- _Task directions_
Output nothing but the lines from the first line of the listing below through the line containing "Prepare your input", printed exactly and free of pictures.
BEGIN
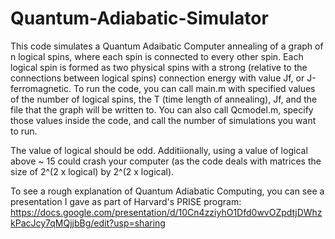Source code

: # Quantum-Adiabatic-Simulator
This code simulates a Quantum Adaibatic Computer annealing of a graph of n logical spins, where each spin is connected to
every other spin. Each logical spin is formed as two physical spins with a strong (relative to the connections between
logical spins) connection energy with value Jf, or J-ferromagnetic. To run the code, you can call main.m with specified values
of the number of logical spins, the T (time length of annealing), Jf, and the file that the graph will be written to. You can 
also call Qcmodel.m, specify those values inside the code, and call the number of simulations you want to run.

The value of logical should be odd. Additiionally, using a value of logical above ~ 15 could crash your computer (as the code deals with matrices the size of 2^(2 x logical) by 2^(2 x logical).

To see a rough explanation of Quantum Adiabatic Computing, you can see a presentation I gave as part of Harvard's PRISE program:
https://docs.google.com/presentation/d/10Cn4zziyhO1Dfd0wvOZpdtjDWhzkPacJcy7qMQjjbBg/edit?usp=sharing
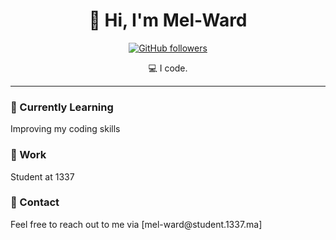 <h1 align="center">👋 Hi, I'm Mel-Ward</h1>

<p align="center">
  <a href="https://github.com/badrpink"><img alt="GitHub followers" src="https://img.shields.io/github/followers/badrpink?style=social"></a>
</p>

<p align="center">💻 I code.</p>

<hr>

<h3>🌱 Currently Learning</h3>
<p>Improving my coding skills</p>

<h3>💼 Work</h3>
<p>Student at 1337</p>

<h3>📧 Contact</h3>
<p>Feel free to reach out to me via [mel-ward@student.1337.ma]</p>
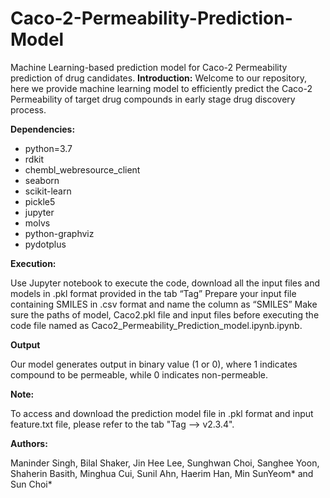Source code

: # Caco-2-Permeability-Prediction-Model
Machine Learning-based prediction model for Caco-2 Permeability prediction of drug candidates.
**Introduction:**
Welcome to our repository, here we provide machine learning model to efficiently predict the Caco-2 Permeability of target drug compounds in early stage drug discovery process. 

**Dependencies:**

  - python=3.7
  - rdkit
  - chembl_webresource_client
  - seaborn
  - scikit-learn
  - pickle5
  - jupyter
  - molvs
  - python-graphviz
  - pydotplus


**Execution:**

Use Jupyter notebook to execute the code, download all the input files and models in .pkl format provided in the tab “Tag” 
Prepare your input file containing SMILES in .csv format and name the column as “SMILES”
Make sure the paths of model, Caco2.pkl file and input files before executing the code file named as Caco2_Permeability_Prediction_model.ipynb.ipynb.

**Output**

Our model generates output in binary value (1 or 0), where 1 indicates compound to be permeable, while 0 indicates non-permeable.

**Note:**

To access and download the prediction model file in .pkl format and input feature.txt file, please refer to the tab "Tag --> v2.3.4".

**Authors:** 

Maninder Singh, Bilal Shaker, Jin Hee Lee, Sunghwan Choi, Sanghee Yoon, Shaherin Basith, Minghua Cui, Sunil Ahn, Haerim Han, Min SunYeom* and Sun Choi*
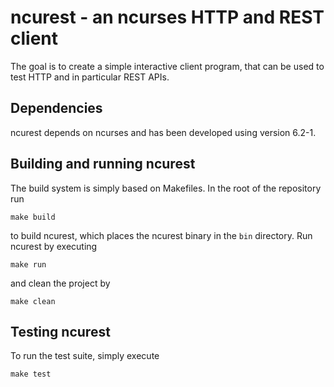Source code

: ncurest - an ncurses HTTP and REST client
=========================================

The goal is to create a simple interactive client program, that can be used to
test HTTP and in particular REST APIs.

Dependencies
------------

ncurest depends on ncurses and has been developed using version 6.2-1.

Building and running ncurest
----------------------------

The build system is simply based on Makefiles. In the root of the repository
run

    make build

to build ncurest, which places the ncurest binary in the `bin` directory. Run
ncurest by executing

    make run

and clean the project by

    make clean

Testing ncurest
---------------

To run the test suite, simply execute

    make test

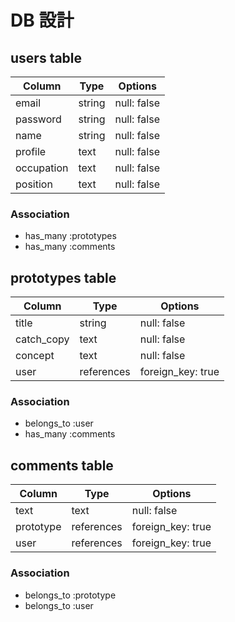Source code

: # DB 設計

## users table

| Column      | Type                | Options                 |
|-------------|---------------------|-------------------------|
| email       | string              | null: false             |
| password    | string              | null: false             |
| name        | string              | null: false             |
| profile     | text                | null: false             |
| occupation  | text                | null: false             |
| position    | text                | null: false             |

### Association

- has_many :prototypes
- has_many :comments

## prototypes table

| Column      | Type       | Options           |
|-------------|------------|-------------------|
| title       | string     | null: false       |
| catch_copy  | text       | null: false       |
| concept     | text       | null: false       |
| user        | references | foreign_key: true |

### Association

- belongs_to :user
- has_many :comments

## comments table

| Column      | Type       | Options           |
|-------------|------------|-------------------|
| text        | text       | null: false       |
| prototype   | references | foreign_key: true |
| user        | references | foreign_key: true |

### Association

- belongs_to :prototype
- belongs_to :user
END
- _Completed exercise_
Source code

: # Quantum-Adiabatic-Simulator
This code simulates a Quantum Adaibatic Computer annealing of a graph of n logical spins, where each spin is connected to
every other spin. Each logical spin is formed as two physical spins with a strong (relative to the connections between
logical spins) connection energy with value Jf, or J-ferromagnetic. To run the code, you can call main.m with specified values
of the number of logical spins, the T (time length of annealing), Jf, and the file that the graph will be written to. You can 
also call Qcmodel.m, specify those values inside the code, and call the number of simulations you want to run.

The value of logical should be odd. Additiionally, using a value of logical above ~ 15 could crash your computer (as the code deals with matrices the size of 2^(2 x logical) by 2^(2 x logical).

To see a rough explanation of Quantum Adiabatic Computing, you can see a presentation I gave as part of Harvard's PRISE program:
https://docs.google.com/presentation/d/10Cn4zziyhO1Dfd0wvOZpdtjDWhzkPacJcy7qMQjjbBg/edit?usp=sharing
 <h1 align="center">👋 Hi, I'm Mel-Ward</h1>

<p align="center">
  <a href="https://github.com/badrpink"><img alt="GitHub followers" src="https://img.shields.io/github/followers/badrpink?style=social"></a>
</p>

<p align="center">💻 I code.</p>

<hr>

<h3>🌱 Currently Learning</h3>
<p>Improving my coding skills</p>

<h3>💼 Work</h3>
<p>Student at 1337</p>

<h3>📧 Contact</h3>
<p>Feel free to reach out to me via [mel-ward@student.1337.ma]</p>
Source code

: # Caco-2-Permeability-Prediction-Model
Machine Learning-based prediction model for Caco-2 Permeability prediction of drug candidates.
**Introduction:**
Welcome to our repository, here we provide machine learning model to efficiently predict the Caco-2 Permeability of target drug compounds in early stage drug discovery process. 

**Dependencies:**

  - python=3.7
  - rdkit
  - chembl_webresource_client
  - seaborn
  - scikit-learn
  - pickle5
  - jupyter
  - molvs
  - python-graphviz
  - pydotplus


**Execution:**

Use Jupyter notebook to execute the code, download all the input files and models in .pkl format provided in the tab “Tag” 
Prepare your input file containing SMILES in .csv format and name the column as “SMILES”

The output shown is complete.